For decades, ecologists have theorized that the extinction of one important species could set off a chain reaction of losses throughout an ecosystem. Now, new research offers some of the clearest real-world evidence that this idea of coextinction is not just theoretical.
The study, led by Princeton University doctoral student Finote Gijsman and co-authored by University of Florida Professor Todd Palmer Ph.D., found that African elephants function as a keystone species for dung beetles across Kenya's savannas. When elephants were removed from experimental landscapes, dung beetle populations collapsed, along with critical ecological functions those insects provide.
"So, losing elephants doesn't just mean losing elephants," Palmer said. "It means losing a significant fraction of dung beetle diversity and the ecosystem functions that go with them."
Palmer and his collaborators published their study May 28 in the journal Science.
Dung beetles may not receive the same attention as elephants, but they play a major role in maintaining a healthy ecosystem. By feeding on and burying animal dung, the insects recycle nutrients, disperse seeds, improve soil quality and suppress parasites. According to the study, the value of these services to the U.S. and U.K. cattle industries alone is estimated at roughly $1.6 billion in 2026.
To understand how strongly beetles depend on large mammals, researchers first tested which types of dung attracted the greatest diversity and abundance of beetles. Elephant dung overwhelmingly dominated the results, drawing far more beetles than dung from any other species.
"Elephants are clearly the most connected, most important node in the whole network," Palmer said. "They feed for up to 18 hours per day, during which time they eat about 300 pounds of food and excrete up to 200 pounds of feces per day."
The next phase of the project relied on a massive long-term ecological experiment Palmer and collaborators established at Kenya's Mpala Research Center in 2008.
Known as the UHURU experiment, the site contains a series of large, fenced plots that selectively exclude mammals by body size. Some plots exclude only the largest herbivores, including elephants and giraffes, while others exclude smaller animals like duikers and dik-diks. Additional plots remain open as control groups. This design allows researchers to simulate extinction patterns that often affect large animals first.
Fifteen years later, the UF-supported experiment has become one of the world's most influential long-term studies of African savanna ecology.

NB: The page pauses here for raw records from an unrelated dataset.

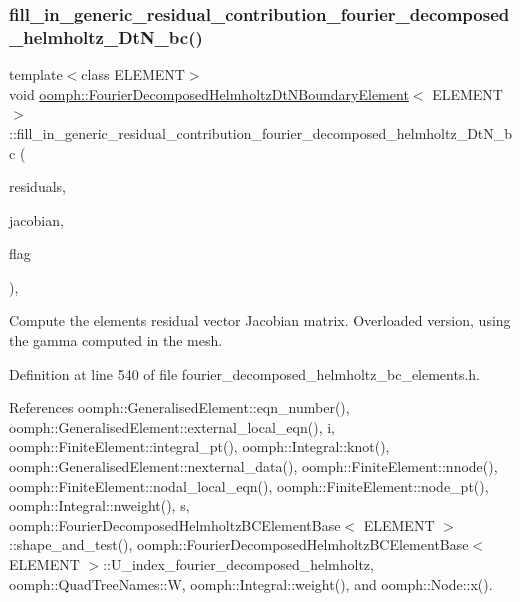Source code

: \subsubsection{\texorpdfstring{fill\+\_\+in\+\_\+generic\+\_\+residual\+\_\+contribution\+\_\+fourier\+\_\+decomposed\+\_\+helmholtz\+\_\+\+Dt\+N\+\_\+bc()}{fill\_in\_generic\_residual\_contribution\_fourier\_decomposed\_helmholtz\_DtN\_bc()}}
{\footnotesize\ttfamily template$<$class E\+L\+E\+M\+E\+NT$>$ \\
void \hyperlink{classoomph_1_1FourierDecomposedHelmholtzDtNBoundaryElement}{oomph\+::\+Fourier\+Decomposed\+Helmholtz\+Dt\+N\+Boundary\+Element}$<$ E\+L\+E\+M\+E\+NT $>$\+::fill\+\_\+in\+\_\+generic\+\_\+residual\+\_\+contribution\+\_\+fourier\+\_\+decomposed\+\_\+helmholtz\+\_\+\+Dt\+N\+\_\+bc (\begin{DoxyParamCaption}\item[{\hyperlink{classoomph_1_1Vector}{Vector}$<$ double $>$ \&}]{residuals,  }\item[{\hyperlink{classoomph_1_1DenseMatrix}{Dense\+Matrix}$<$ double $>$ \&}]{jacobian,  }\item[{const unsigned \&}]{flag }\end{DoxyParamCaption})\hspace{0.3cm}{\ttfamily [inline]}, {\ttfamily [private]}}



Compute the element\textquotesingle{}s residual vector Jacobian matrix. Overloaded version, using the gamma computed in the mesh. 



Definition at line 540 of file fourier\+\_\+decomposed\+\_\+helmholtz\+\_\+bc\+\_\+elements.\+h.



References oomph\+::\+Generalised\+Element\+::eqn\+\_\+number(), oomph\+::\+Generalised\+Element\+::external\+\_\+local\+\_\+eqn(), i, oomph\+::\+Finite\+Element\+::integral\+\_\+pt(), oomph\+::\+Integral\+::knot(), oomph\+::\+Generalised\+Element\+::nexternal\+\_\+data(), oomph\+::\+Finite\+Element\+::nnode(), oomph\+::\+Finite\+Element\+::nodal\+\_\+local\+\_\+eqn(), oomph\+::\+Finite\+Element\+::node\+\_\+pt(), oomph\+::\+Integral\+::nweight(), s, oomph\+::\+Fourier\+Decomposed\+Helmholtz\+B\+C\+Element\+Base$<$ E\+L\+E\+M\+E\+N\+T $>$\+::shape\+\_\+and\+\_\+test(), oomph\+::\+Fourier\+Decomposed\+Helmholtz\+B\+C\+Element\+Base$<$ E\+L\+E\+M\+E\+N\+T $>$\+::\+U\+\_\+index\+\_\+fourier\+\_\+decomposed\+\_\+helmholtz, oomph\+::\+Quad\+Tree\+Names\+::W, oomph\+::\+Integral\+::weight(), and oomph\+::\+Node\+::x().

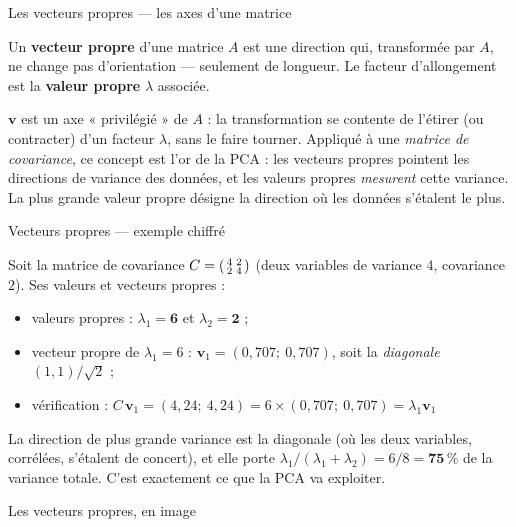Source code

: \documentclass[aspectratio=169,11pt]{beamer}
\begin{document}
\begin{frame}{Les vecteurs propres — les axes d'une matrice}
\begin{ucaddef}[Définition]
{\small Un \textbf{vecteur propre} d'une matrice $A$ est une direction qui, transformée par $A$, ne change pas d'orientation — seulement de longueur. Le facteur d'allongement est la \textbf{valeur propre} $\lambda$ associée.}
\end{ucaddef}
{\small $\mathbf{v}$ est un axe « privilégié » de $A$ : la transformation se contente de l'étirer (ou contracter) d'un facteur $\lambda$, sans le faire tourner. Appliqué à une \emph{matrice de covariance}, ce concept est l'or de la PCA : les vecteurs propres pointent les directions de variance des données, et les valeurs propres \emph{mesurent} cette variance. La plus grande valeur propre désigne la direction où les données s'étalent le plus.}
\end{frame}

\begin{frame}{Vecteurs propres — exemple chiffré}
\begin{ucadex}
{\small Soit la matrice de covariance $C = \begin{psmallmatrix} 4 & 2 \\ 2 & 4 \end{psmallmatrix}$ (deux variables de variance $4$, covariance $2$). Ses valeurs et vecteurs propres :
\begin{itemize}
  \item valeurs propres : $\lambda_1 = \mathbf{6}$ et $\lambda_2 = \mathbf{2}$ ;
  \item vecteur propre de $\lambda_1 = 6$ : $\mathbf{v}_1 = (0{,}707;\ 0{,}707)$, soit la \emph{diagonale} $(1,1)/\sqrt 2$ ;
  \item vérification : $C\,\mathbf{v}_1 = (4{,}24;\ 4{,}24) = 6 \times (0{,}707;\ 0{,}707) = \lambda_1 \mathbf{v}_1$ \checkmark
\end{itemize}
La direction de plus grande variance est la diagonale (où les deux variables, corrélées, s'étalent de concert), et elle porte $\lambda_1 / (\lambda_1 + \lambda_2) = 6/8 = \mathbf{75\,\%}$ de la variance totale. C'est exactement ce que la PCA va exploiter.}
\end{ucadex}
\end{frame}

\begin{frame}{Les vecteurs propres, en image}
\end{frame}
\end{document}
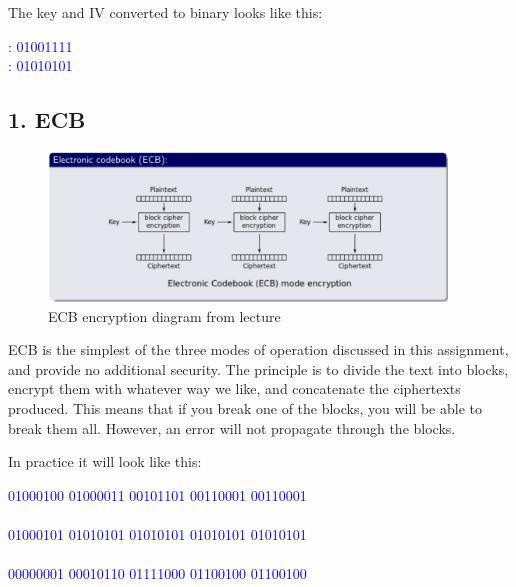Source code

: \documentclass{article}
\begin{document}
The key and IV converted to binary looks like this: 
\begin{tcolorbox}
\begin{center}
\textcolor{blue}{
: 01001111\\
: 01010101}
\end{center}
\end{tcolorbox}



\newpage
\subsection{1. ECB}

\begin{figure}[H]
 \centering
  \includegraphics[width=300pt]{img/ecbLecture.png}
 \caption{ECB encryption diagram from lecture}
 \end{figure}


ECB is the simplest of the three modes of operation discussed in this assignment, and provide no additional security. The principle is to divide the text into blocks, encrypt them with whatever way we like, and concatenate the ciphertexts produced. This means that if you break one of the blocks, you will be able to break them all. However, an error will not propagate through the blocks. 

In practice it will look like this:

\begin{scriptsize}
\begin{tcolorbox}
\begin{center}
\textcolor{blue}{
 01000100 01000011 00101101 00110001 00110001\\
\qquad  {}\qquad  {}\qquad  {}\\
01000101 01010101 01010101 01010101 01010101\\
\makebox[1.5cm]{\textbf{=}}\\
00000001 00010110 01111000 01100100 01100100
}

\end{center}
\end{tcolorbox}
\end{scriptsize}
\end{document}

"Large mammals are the most extinction-prone, because they have big home ranges, meaning they come into contact with humans and human-related stuff like roads most often, big energy requirements and relatively slow rates of reproduction compared to the smaller stuff," Palmer said.
Researchers found that plots without elephants contained 67% fewer dung beetles, 51% less beetle biomass and 23% fewer beetle species.
"Interestingly, the 23% species loss matched almost exactly what computer simulations of the biggest mammal's extinction predicted. Excluding all the other large herbivores on top of that made almost no additional difference… it really was about elephants specifically," Palmer said.
The loss of beetles also altered how the ecosystem functioned. In elephant-free plots, dung decomposition slowed, and seed dispersal declined. Because of this, Palmer said this research reframes how we think about the conservation value of species.
"Elephants are charismatic and there is lots of focus on their conservation, but primarily for their own sake," he said. "This paper adds a new argument, showing that elephants are infrastructural. Their dung subsidizes an entire community of insects that collectively perform services worth billions of dollars annually."
Beyond its ecological findings, the study also demonstrates the value of large-scale, long-term research projects, according to Palmer. Many ecological studies last only a few years, but Palmer said some of the most important patterns in the UHURU experiment emerged only after more than a decade.
"The 15-year exclosure experiment at Mpala is about as close as field ecology gets to a controlled extinction experiment, and the fact that the real-world outcomes matched the network simulations so precisely is really cool," Palmer added.